◆ **DATA SHOWN**:
**********
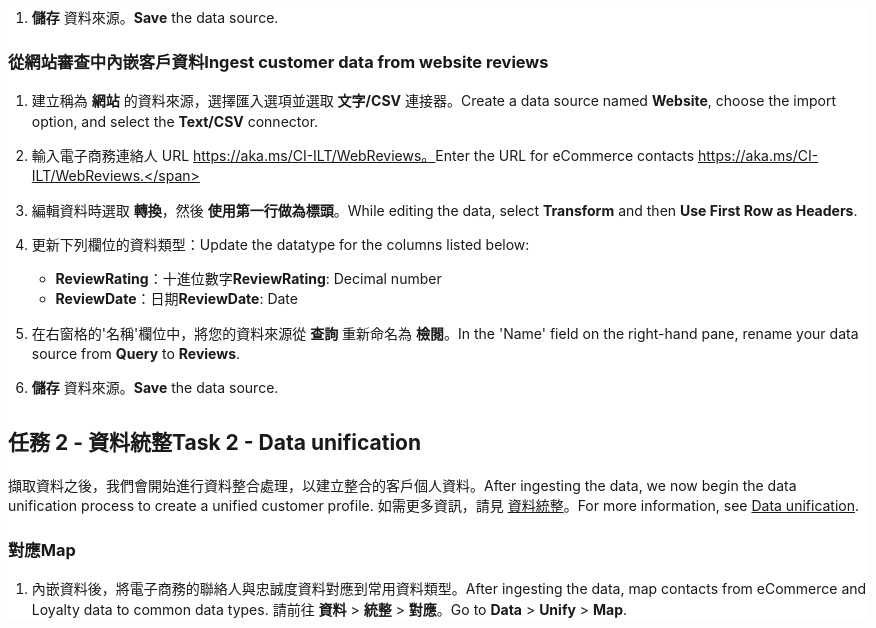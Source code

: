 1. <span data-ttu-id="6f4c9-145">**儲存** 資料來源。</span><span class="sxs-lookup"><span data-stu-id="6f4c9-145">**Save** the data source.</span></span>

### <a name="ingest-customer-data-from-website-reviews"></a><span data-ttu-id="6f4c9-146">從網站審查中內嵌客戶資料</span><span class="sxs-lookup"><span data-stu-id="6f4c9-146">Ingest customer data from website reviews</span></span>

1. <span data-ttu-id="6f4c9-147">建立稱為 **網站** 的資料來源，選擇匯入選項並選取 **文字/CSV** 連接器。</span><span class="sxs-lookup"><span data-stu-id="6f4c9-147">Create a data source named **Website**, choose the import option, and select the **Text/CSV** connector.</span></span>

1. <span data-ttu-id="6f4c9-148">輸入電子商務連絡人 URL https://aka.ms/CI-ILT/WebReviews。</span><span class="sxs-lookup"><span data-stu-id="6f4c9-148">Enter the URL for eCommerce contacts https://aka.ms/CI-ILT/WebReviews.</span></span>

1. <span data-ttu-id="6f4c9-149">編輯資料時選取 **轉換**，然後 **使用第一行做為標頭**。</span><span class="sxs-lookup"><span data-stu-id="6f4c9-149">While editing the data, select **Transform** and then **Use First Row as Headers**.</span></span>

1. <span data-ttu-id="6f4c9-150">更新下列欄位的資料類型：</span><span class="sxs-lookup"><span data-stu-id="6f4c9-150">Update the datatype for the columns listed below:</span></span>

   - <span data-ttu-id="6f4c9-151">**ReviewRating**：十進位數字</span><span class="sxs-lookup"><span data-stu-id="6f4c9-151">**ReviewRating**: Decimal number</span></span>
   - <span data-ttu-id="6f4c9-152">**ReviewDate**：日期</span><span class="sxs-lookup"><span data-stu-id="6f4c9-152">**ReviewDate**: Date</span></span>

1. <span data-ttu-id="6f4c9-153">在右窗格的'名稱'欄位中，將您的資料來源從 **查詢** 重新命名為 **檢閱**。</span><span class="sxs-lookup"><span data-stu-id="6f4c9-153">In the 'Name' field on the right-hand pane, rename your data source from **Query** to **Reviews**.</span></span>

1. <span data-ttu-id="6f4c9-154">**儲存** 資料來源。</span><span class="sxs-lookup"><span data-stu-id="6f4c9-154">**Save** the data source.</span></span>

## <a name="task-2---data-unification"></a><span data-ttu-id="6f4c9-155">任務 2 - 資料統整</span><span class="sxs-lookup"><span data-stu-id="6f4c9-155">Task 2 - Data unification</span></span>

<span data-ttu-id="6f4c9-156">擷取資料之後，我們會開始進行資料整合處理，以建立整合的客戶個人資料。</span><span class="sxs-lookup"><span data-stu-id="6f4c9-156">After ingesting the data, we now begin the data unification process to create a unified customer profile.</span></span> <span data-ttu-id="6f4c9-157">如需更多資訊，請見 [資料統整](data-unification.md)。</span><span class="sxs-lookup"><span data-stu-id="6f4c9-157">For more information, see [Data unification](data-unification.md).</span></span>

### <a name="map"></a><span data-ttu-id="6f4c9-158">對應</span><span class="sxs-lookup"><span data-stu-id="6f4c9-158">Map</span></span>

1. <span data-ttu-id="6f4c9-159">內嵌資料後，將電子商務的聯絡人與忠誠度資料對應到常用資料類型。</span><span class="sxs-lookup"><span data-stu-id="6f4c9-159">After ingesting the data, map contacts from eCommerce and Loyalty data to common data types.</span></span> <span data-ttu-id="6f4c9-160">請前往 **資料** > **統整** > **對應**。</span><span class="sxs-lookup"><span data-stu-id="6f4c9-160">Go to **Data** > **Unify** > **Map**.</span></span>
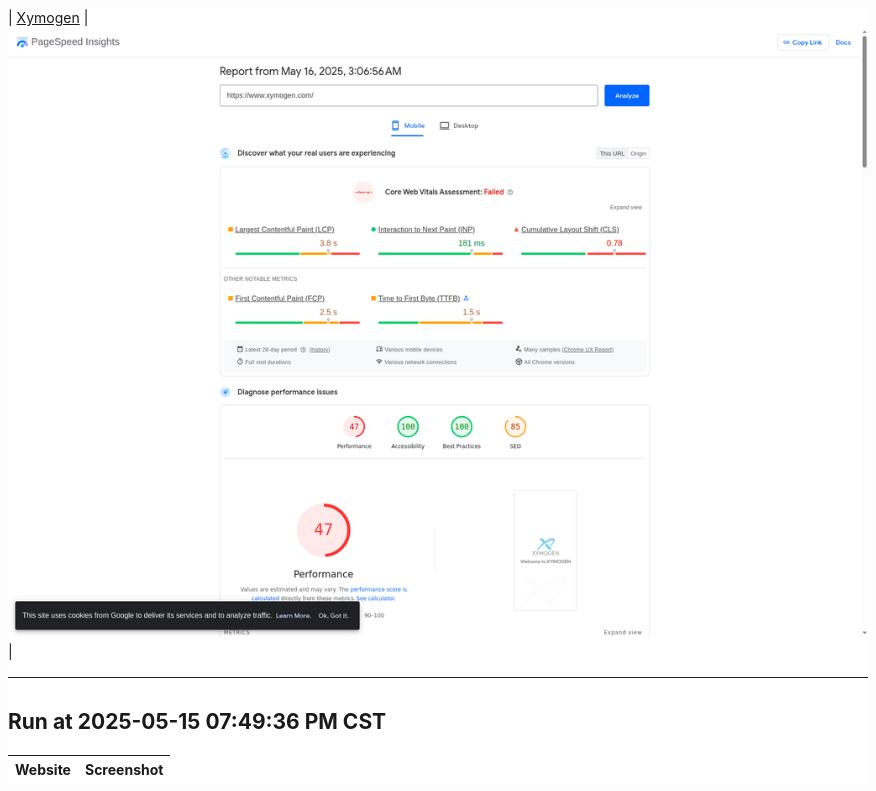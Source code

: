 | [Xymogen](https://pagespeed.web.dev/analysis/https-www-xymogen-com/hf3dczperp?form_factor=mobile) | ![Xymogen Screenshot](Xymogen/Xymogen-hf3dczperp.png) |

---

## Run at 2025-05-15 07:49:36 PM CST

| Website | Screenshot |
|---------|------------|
**********
◆ **WHAT YOU SHOULD DO**:
Which lines in the records above contain the string "Save"? Copy each one.

◆ **ANSWER BOX**:
: 1. <span data-ttu-id="6f4c9-145">**儲存** 資料來源。</span><span class="sxs-lookup"><span data-stu-id="6f4c9-145">**Save** the data source.</span></span>
1. <span data-ttu-id="6f4c9-154">**儲存** 資料來源。</span><span class="sxs-lookup"><span data-stu-id="6f4c9-154">**Save** the data source.</span></span>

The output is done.